Prep your tools. Preheat your oven to 375 F. Line an 8×8 baking dish with foil with some foil hanging over the edges. This will make it easy to lift the cake out of the pan later. Lightly spray the foil that’s inside the baking dish with PAM or cooking spray.

Make the topping. In a medium bowl, combine all of the topping ingredients. Mix well, then set aside.

Mix the dry cake ingredients. In a large bowl, combine the flour, sugar, baking powder and kosher salt. Mix well.

Add the wet ingredients. Make a well in the center of the dry ingredients. Add the eggs, buttermilk and cooled butter. Mix until just combined.

Add the blueberries. Fold the blueberries into the cake batter. Mix until no dry bits of batter are visible, making sure to scrap the sides and bottom of the bowl.

Add the topping. Pour the cake batter into the prepared 8×8 baking dish, then sprinkle the topping all over the cake batter.

Bake. Place the baking dish in the oven and bake for 40-45 minutes.

Add foil and raise the temperature. Around the 40 minute mark the topping will be golden but the center of the cake will still need to cook longer. Using oven mitts, remove the cake from the oven and cover it with another layer of foil, crimping down the edges to seal. Raise the temperature to 400F and place the cake back in the oven for another 10-15 minutes.

Test for doneness. After 10 minutes, remove the cake from the oven and lift the top layer of foil. Test the cake by pressing the center gently with your finger tip. (Careful, the cake will be hot.) If the cake is done the center will spring back when you gently press on it. If the cake needs more time, the indentation will not spring.
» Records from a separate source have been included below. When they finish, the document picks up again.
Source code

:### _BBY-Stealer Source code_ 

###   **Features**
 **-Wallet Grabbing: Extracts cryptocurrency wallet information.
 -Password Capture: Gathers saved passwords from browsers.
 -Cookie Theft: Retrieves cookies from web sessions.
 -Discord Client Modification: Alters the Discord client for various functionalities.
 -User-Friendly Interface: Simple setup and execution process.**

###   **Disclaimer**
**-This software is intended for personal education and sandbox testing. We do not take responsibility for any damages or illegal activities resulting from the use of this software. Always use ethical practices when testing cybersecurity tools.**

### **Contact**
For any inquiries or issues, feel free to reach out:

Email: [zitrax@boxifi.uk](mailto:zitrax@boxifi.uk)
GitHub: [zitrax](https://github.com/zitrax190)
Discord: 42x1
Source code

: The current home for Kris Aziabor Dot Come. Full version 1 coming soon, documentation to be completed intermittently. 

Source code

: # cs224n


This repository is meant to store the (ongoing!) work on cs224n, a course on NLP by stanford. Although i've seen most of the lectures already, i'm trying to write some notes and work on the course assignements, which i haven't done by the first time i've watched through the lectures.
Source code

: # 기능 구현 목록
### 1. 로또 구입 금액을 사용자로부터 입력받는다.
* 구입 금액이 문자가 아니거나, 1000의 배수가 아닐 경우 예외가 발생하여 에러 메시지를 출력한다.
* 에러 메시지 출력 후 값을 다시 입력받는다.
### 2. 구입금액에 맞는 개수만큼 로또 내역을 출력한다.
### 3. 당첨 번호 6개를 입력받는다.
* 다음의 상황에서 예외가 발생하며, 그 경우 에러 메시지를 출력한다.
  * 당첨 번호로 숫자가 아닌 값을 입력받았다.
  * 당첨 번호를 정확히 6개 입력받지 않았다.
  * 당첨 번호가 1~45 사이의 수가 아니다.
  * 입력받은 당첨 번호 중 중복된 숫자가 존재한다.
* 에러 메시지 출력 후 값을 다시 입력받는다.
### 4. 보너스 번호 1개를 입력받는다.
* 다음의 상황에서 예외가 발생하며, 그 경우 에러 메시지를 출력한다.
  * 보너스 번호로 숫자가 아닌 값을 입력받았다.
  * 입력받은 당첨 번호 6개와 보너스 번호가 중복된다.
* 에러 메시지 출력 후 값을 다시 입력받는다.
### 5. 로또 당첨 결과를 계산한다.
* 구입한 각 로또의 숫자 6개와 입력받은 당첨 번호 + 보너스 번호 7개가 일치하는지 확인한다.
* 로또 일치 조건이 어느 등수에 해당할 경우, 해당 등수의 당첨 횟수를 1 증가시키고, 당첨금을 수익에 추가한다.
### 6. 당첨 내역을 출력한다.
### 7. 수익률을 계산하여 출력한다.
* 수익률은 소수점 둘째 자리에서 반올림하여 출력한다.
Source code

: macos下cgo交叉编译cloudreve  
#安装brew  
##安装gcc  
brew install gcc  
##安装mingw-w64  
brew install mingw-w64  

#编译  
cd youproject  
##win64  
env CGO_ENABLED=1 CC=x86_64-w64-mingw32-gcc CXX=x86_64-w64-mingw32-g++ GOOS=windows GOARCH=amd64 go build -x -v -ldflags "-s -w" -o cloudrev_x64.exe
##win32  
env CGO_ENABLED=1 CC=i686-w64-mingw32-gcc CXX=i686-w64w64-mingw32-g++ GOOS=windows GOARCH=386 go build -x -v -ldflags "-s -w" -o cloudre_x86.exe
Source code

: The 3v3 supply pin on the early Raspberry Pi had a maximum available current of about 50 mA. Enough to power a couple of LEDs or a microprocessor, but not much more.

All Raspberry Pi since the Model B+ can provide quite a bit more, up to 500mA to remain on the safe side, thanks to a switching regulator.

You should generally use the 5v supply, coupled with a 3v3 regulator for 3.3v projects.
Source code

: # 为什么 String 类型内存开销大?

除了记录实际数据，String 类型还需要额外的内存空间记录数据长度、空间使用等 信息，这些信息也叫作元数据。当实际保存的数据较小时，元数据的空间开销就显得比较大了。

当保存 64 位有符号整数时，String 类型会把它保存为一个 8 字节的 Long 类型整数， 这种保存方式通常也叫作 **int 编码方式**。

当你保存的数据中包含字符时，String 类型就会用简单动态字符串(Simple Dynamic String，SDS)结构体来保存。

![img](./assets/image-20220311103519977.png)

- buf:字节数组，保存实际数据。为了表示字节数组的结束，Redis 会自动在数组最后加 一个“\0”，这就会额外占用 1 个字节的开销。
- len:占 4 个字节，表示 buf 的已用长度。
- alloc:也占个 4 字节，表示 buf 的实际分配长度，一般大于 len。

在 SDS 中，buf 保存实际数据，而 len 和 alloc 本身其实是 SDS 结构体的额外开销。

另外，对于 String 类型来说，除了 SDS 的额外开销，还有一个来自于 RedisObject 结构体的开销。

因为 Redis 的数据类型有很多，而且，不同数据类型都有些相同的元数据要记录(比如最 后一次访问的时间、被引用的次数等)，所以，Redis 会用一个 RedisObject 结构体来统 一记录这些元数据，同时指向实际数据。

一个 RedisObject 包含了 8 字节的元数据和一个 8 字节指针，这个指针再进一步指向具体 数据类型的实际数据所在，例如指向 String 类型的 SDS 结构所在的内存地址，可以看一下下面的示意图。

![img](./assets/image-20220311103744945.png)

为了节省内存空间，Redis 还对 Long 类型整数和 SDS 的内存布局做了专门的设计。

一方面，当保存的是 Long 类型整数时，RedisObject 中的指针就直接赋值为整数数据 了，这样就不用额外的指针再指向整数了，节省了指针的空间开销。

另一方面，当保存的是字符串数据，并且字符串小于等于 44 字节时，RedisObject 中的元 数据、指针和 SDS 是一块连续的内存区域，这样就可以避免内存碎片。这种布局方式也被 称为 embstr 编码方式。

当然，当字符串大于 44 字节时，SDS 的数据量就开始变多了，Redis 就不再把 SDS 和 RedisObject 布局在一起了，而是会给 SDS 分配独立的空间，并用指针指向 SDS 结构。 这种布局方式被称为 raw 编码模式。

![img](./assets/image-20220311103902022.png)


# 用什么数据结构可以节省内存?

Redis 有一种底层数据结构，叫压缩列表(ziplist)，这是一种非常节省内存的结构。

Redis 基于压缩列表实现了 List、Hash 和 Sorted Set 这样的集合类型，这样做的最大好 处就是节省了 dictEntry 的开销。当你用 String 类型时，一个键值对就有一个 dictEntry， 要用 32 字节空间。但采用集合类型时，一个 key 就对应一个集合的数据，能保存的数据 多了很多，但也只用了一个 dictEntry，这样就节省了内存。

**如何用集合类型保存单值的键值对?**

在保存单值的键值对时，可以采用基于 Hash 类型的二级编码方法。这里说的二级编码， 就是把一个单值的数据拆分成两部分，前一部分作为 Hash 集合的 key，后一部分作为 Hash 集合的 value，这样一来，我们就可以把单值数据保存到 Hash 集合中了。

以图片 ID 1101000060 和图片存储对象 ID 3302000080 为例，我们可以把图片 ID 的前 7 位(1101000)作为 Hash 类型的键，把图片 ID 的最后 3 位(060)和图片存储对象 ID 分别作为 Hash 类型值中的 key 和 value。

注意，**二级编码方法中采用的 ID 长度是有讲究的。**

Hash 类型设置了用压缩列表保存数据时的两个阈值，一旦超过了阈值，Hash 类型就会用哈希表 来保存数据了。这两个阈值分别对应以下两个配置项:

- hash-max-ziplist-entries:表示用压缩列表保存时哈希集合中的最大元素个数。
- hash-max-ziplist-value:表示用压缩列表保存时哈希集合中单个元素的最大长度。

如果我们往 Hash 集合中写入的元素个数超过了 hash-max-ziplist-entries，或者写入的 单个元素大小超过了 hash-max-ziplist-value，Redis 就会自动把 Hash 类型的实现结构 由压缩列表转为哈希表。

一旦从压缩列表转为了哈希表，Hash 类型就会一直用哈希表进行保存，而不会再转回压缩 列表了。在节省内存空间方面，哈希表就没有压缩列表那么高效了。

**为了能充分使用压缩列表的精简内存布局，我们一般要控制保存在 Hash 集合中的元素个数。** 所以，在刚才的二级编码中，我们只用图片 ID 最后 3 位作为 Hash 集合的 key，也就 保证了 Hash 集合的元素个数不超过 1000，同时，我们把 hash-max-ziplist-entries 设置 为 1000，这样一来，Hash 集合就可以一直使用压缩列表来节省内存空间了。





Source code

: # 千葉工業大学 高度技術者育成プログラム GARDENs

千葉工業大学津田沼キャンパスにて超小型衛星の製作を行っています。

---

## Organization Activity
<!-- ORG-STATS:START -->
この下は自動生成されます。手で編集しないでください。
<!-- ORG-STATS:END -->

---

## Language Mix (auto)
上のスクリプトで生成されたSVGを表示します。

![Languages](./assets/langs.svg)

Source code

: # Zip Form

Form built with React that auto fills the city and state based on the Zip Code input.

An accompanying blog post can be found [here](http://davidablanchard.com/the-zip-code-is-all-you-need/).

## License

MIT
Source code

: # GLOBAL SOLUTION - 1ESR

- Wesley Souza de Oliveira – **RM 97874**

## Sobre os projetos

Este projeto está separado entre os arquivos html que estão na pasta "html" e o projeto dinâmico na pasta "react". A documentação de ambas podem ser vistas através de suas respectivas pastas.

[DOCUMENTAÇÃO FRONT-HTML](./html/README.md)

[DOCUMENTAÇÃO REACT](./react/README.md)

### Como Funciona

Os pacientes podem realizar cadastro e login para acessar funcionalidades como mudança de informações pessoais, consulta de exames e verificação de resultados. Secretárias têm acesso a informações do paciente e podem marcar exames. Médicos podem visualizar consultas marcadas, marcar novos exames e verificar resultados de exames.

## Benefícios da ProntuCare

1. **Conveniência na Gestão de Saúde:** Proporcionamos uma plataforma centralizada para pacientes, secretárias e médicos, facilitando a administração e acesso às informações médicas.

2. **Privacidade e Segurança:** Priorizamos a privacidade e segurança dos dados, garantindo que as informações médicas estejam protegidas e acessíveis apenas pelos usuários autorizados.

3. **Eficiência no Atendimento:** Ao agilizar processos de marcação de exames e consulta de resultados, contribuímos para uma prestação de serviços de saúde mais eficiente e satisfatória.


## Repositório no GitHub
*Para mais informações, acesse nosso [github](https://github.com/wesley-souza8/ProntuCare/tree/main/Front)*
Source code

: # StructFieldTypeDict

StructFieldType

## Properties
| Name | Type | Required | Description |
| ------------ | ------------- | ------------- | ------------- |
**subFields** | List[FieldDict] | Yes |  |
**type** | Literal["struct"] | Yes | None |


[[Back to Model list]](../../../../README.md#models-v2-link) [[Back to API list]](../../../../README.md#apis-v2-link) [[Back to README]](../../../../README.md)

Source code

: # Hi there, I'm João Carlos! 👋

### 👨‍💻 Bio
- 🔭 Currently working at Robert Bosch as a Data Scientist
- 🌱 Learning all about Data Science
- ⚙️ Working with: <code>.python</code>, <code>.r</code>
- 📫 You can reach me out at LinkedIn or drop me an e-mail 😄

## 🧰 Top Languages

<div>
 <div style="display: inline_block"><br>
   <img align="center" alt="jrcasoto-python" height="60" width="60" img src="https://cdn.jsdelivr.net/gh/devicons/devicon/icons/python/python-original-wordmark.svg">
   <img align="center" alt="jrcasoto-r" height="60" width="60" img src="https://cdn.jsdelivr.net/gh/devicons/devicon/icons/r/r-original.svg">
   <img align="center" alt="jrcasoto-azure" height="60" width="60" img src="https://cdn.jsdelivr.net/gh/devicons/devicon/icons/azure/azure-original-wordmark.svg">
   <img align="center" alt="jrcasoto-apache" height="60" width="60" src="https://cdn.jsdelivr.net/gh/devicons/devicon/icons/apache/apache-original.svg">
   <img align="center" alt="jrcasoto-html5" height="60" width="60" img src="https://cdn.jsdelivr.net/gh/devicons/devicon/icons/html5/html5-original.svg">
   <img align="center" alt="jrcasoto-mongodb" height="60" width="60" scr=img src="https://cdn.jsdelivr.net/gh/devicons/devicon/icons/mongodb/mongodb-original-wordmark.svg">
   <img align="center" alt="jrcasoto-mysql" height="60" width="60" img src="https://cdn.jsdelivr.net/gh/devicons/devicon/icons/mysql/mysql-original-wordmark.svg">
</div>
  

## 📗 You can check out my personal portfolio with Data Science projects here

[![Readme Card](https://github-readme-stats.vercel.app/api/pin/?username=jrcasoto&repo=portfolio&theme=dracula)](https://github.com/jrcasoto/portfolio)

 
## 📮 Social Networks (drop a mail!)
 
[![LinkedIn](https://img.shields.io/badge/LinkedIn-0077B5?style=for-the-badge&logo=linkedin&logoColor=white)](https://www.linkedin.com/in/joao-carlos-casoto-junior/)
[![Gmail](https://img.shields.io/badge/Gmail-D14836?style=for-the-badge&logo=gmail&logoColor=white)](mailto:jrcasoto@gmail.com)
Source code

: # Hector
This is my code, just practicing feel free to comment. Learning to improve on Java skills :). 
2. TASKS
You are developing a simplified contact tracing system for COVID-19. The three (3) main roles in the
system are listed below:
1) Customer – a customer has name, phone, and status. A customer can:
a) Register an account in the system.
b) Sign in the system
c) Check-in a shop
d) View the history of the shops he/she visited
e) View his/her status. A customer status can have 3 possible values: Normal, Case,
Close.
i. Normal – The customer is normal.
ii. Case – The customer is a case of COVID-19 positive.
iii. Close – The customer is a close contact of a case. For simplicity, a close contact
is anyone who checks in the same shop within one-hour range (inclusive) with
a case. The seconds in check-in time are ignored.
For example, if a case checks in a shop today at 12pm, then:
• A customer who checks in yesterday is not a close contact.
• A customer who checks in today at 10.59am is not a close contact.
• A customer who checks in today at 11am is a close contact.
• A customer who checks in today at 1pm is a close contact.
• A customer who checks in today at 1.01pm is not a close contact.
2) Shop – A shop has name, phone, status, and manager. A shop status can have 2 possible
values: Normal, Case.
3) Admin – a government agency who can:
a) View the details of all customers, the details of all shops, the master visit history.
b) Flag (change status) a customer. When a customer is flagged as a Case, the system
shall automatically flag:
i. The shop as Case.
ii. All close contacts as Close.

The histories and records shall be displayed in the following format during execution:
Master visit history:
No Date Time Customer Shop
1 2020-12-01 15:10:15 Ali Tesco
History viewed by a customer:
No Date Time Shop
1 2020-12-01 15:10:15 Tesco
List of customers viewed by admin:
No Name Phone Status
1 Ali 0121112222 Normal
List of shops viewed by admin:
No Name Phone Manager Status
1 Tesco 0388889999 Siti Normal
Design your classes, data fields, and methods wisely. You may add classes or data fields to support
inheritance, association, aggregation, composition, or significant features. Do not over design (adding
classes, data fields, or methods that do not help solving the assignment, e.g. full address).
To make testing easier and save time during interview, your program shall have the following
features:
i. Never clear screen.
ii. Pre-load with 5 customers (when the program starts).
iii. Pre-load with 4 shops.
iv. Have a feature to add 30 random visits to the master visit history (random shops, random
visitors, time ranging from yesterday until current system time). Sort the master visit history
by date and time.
  • If the cake is done, remove the top layer completely and allow the cake to cool for 15 min before slicing.
  • If the cake is not done, seal the top layer of foil again and bake for another 5 minutes, until the center of the cake springs back.

Notes

  • This cake is very thick, so the center does not cook as quickly as the edges. It is important to cover it with aluminum foil halfway through the baking process to allow the middle to cook through without over cooking the edges or topping.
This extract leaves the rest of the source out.